[Collection entries]
▶
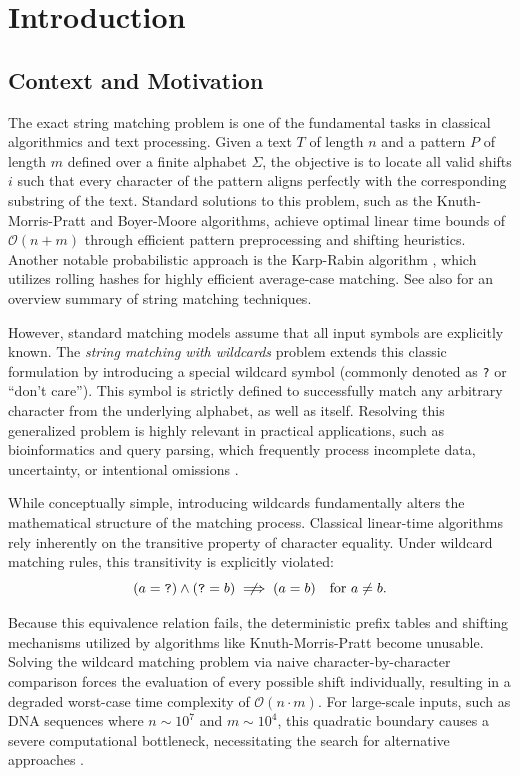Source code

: \chapter{Introduction}

\section{Context and Motivation}
The exact string matching problem is one of the fundamental tasks in classical algorithmics and text processing. Given a text $T$ of length $n$ and a pattern $P$ of length $m$ defined over a finite alphabet $\Sigma$, the objective is to locate all valid shifts $i$ such that every character of the pattern aligns perfectly with the corresponding substring of the text. Standard solutions to this problem, such as the Knuth-Morris-Pratt \cite{kmp1977} and Boyer-Moore \cite{bm1977} algorithms, achieve optimal linear time bounds of $\mathcal{O}(n + m)$ through efficient pattern preprocessing and shifting heuristics. Another notable probabilistic approach is the Karp-Rabin algorithm \cite{karp1987efficient}, which utilizes rolling hashes for highly efficient average-case matching. See also \cite{aho1990} for an overview summary of string matching techniques.

However, standard matching models assume that all input symbols are explicitly known. The \textit{string matching with wildcards} problem extends this classic formulation by introducing a special wildcard symbol (commonly denoted as \texttt{?} or ``don't care''). This symbol is strictly defined to successfully match any arbitrary character from the underlying alphabet, as well as itself. Resolving this generalized problem is highly relevant in practical applications, such as bioinformatics and query parsing, which frequently process incomplete data, uncertainty, or intentional omissions \cite{mp1994}.

While conceptually simple, introducing wildcards fundamentally alters the mathematical structure of the matching process. Classical linear-time algorithms rely inherently on the transitive property of character equality. Under wildcard matching rules, this transitivity is explicitly violated:
\begin{equation}
    (a = \text{\texttt{?}}) \land (\text{\texttt{?}} = b) \centernot\implies (a = b) \quad \text{for } a \neq b.
\end{equation}

Because this equivalence relation fails, the deterministic prefix tables and shifting mechanisms utilized by algorithms like Knuth-Morris-Pratt become unusable. Solving the wildcard matching problem via naive character-by-character comparison forces the evaluation of every possible shift individually, resulting in a degraded worst-case time complexity of $\mathcal{O}(n \cdot m)$. For large-scale inputs, such as DNA sequences where $n \sim 10^7$ and $m \sim 10^4$, this quadratic boundary causes a severe computational bottleneck, necessitating the search for alternative approaches \cite{fp1974}.

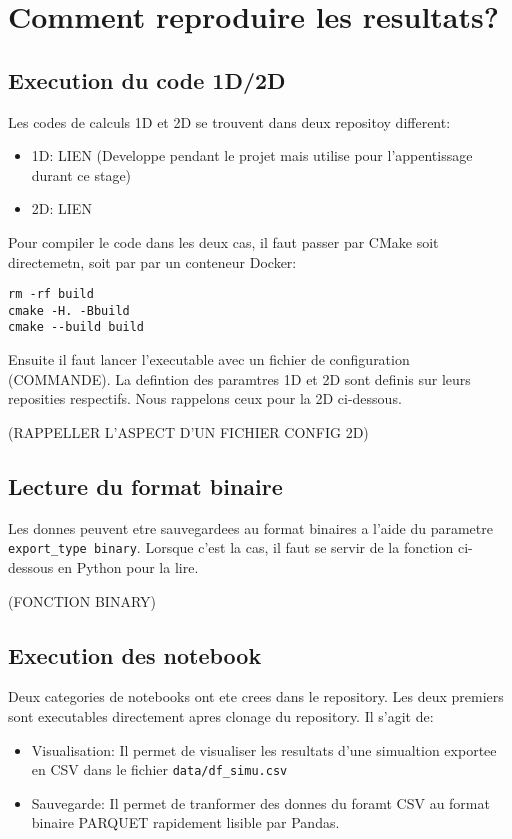 

\chapter{Comment reproduire les resultats?} %

\label{AppendixA} %

\section{Execution du code 1D/2D}

Les codes de calculs 1D et 2D se trouvent dans deux repositoy different:
\begin{itemize}
 \item 1D: LIEN (Developpe pendant le projet mais utilise pour l'appentissage durant ce stage)
 \item 2D: LIEN
\end{itemize}


Pour compiler le code dans les deux cas, il faut passer par CMake soit directemetn, soit par par un conteneur Docker:
\begin{verbatim}
rm -rf build
cmake -H. -Bbuild
cmake --build build
\end{verbatim}

Ensuite il faut lancer l'executable avec un fichier de configuration (COMMANDE). La defintion des paramtres 1D et 2D sont definis sur leurs reposities respectifs. Nous rappelons ceux pour la 2D ci-dessous.

(RAPPELLER L'ASPECT D'UN FICHIER CONFIG 2D)

\section{Lecture du format binaire}
Les donnes peuvent etre sauvegardees au format binaires a l'aide du parametre \verb|export_type binary|. Lorsque c'est la cas, il faut se servir de la fonction ci-dessous en Python pour la lire.

(FONCTION BINARY)

\section{Execution des notebook}
Deux categories de notebooks ont ete crees dans le repository. Les deux premiers sont executables directement apres clonage du repository. Il s'agit de:
\begin{itemize}
 \item Visualisation: Il permet de visualiser les resultats d'une simualtion exportee en CSV dans le fichier \verb|data/df_simu.csv|
 \item Sauvegarde: Il permet de tranformer des donnes du foramt CSV au format binaire PARQUET rapidement lisible par Pandas.
\end{itemize}

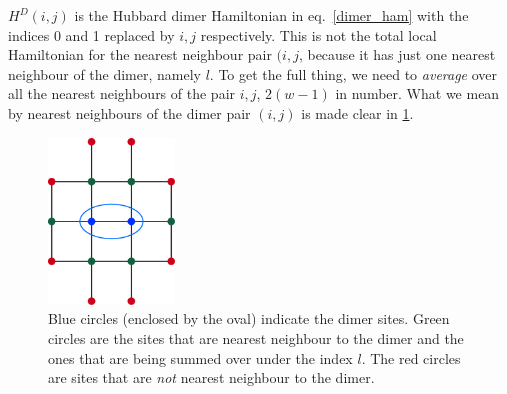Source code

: \documentclass{report}
\numberwithin{equation}{section}
\begin{document}
\(H^D(i, j)\) is the Hubbard dimer Hamiltonian in eq.~\ref{dimer_ham} with the indices 0 and 1 replaced by \(i, j\) respectively. This is not the total local Hamiltonian for the nearest neighbour pair \((i,j\), because it has just one nearest neighbour of the dimer, namely \(l\). To get the full thing, we need to \textit{average} over all the nearest neighbours of the pair \(i,j\), \(2(w-1)\) in number. What we mean by nearest neighbours of the dimer pair \((i,j)\) is made clear in \ref{dimer-nn}.
\begin{figure}[htpb]
	\centering
	\includegraphics[width=0.3\textwidth]{../figures/dimer-nn.pdf}
	\caption{Blue circles (enclosed by the oval) indicate the dimer sites. Green circles are the sites that are nearest neighbour to the dimer and the ones that are being summed over under the index \(l\). The red circles are sites that are \textit{not} nearest neighbour to the dimer.}
	\label{dimer-nn}
\end{figure}
\end{document}
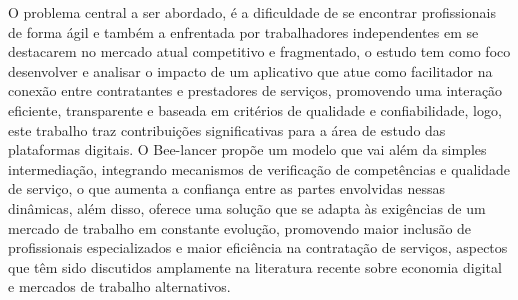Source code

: O problema central a ser abordado, é a dificuldade de se encontrar profissionais de forma ágil e também a enfrentada por trabalhadores independentes em se destacarem no mercado atual competitivo e fragmentado, o estudo tem como foco desenvolver e analisar o impacto de um aplicativo que atue como facilitador na conexão entre contratantes e prestadores de serviços, promovendo uma interação eficiente, transparente e baseada em critérios de qualidade e confiabilidade, logo, este trabalho traz contribuições significativas para a área de estudo das plataformas digitais. O Bee-lancer propõe um modelo que vai além da simples intermediação, integrando mecanismos de verificação de competências e qualidade de serviço, o que aumenta a confiança entre as partes envolvidas nessas dinâmicas, além disso, oferece uma solução que se adapta às exigências de um mercado de trabalho em constante evolução, promovendo maior inclusão de profissionais especializados e maior eficiência na contratação de serviços, aspectos que têm sido discutidos amplamente na literatura recente sobre economia digital e mercados de trabalho alternativos.\\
◀
_What the exercise asks:_ Go through the entries and copy every line with "donnes".

_Completed task:_
Les donnes peuvent etre sauvegardees au format binaires a l'aide du parametre \verb|export_type binary|. Lorsque c'est la cas, il faut se servir de la fonction ci-dessous en Python pour la lire.
 \item Sauvegarde: Il permet de tranformer des donnes du foramt CSV au format binaire PARQUET rapidement lisible par Pandas.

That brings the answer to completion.